(PROBLEM REQUIREMENTS): Using the records below, give again exactly the lines from the line that contains "our database. |" through the line that contains "our results. |", both ends included, and only those.

Collected data:

Content starts

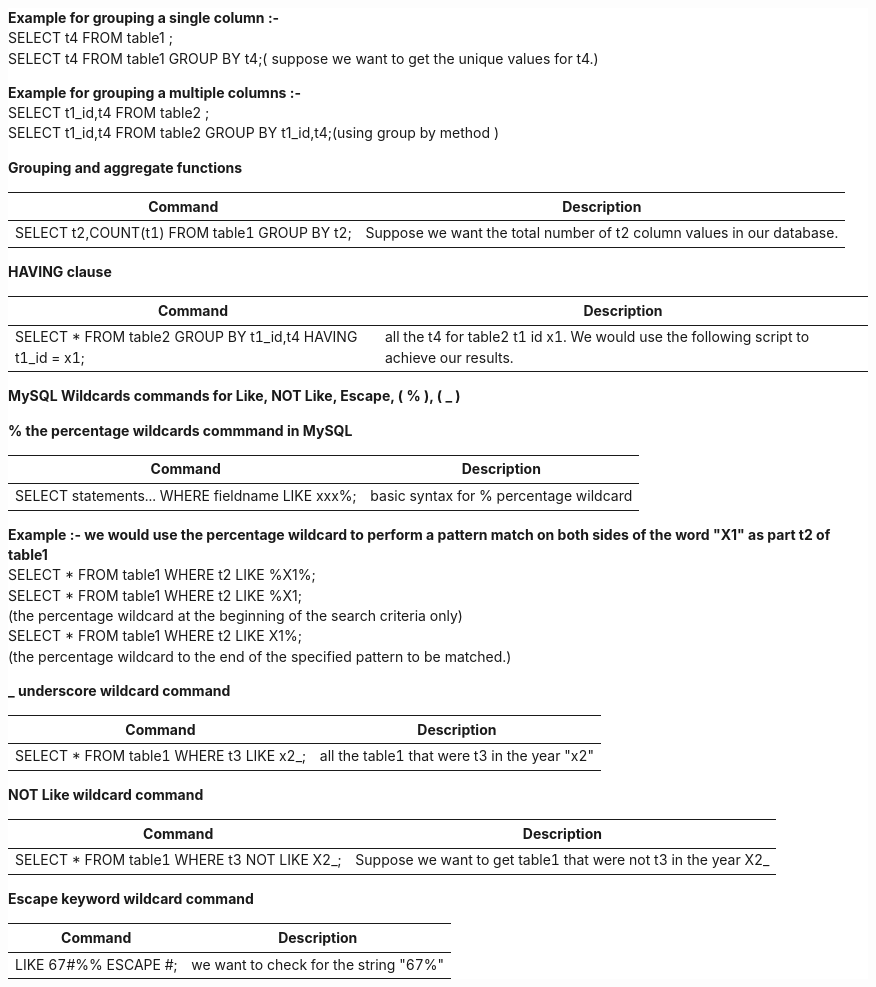 **Example for grouping a single column :-**  
SELECT t4 FROM table1 ;  
SELECT t4 FROM table1 GROUP BY t4;( suppose we want to get the unique values for
t4.)

**Example for grouping a multiple columns :-**  
SELECT t1_id,t4 FROM table2 ;  
SELECT t1_id,t4 FROM table2 GROUP BY t1_id,t4;(using group by method )

**Grouping and aggregate functions**

| **Command**                                  | **Description**                                                       |
|----------------------------------------------|-----------------------------------------------------------------------|
| SELECT t2,COUNT(t1) FROM table1 GROUP BY t2; | Suppose we want the total number of t2 column values in our database. |

**HAVING clause**

| **Command**                                                | **Description**                                                                           |
|------------------------------------------------------------|-------------------------------------------------------------------------------------------|
| SELECT \* FROM table2 GROUP BY t1_id,t4 HAVING t1_id = x1; | all the t4 for table2 t1 id x1. We would use the following script to achieve our results. |

**MySQL Wildcards commands for Like, NOT Like, Escape, ( % ), ( \_ )**

**% the percentage wildcards commmand in MySQL**

| **Command**                                     | **Description**                        |
|-------------------------------------------------|----------------------------------------|
| SELECT statements... WHERE fieldname LIKE xxx%; | basic syntax for % percentage wildcard |

**Example :- we would use the percentage wildcard to perform a pattern match on
both sides of the word "X1" as part t2 of table1**  
SELECT \* FROM table1 WHERE t2 LIKE %X1%;  
SELECT \* FROM table1 WHERE t2 LIKE %X1;  
(the percentage wildcard at the beginning of the search criteria only)  
SELECT \* FROM table1 WHERE t2 LIKE X1%;  
(the percentage wildcard to the end of the specified pattern to be matched.)

**\_ underscore wildcard command**

| **Command**                              | **Description**                              |
|------------------------------------------|----------------------------------------------|
| SELECT \* FROM table1 WHERE t3 LIKE x2_; | all the table1 that were t3 in the year "x2" |

**NOT Like wildcard command**

| **Command**                                  | **Description**                                                 |
|----------------------------------------------|-----------------------------------------------------------------|
| SELECT \* FROM table1 WHERE t3 NOT LIKE X2_; | Suppose we want to get table1 that were not t3 in the year X2\_ |

**Escape keyword wildcard command**

| **Command**            | **Description**                       |
|------------------------|---------------------------------------|
| LIKE 67\#%% ESCAPE \#; | we want to check for the string "67%" |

Content ends

(EXERCISE SOLUTION):
| SELECT t2,COUNT(t1) FROM table1 GROUP BY t2; | Suppose we want the total number of t2 column values in our database. |

**HAVING clause**

| **Command**                                                | **Description**                                                                           |
|------------------------------------------------------------|-------------------------------------------------------------------------------------------|
| SELECT \* FROM table2 GROUP BY t1_id,t4 HAVING t1_id = x1; | all the t4 for table2 t1 id x1. We would use the following script to achieve our results. |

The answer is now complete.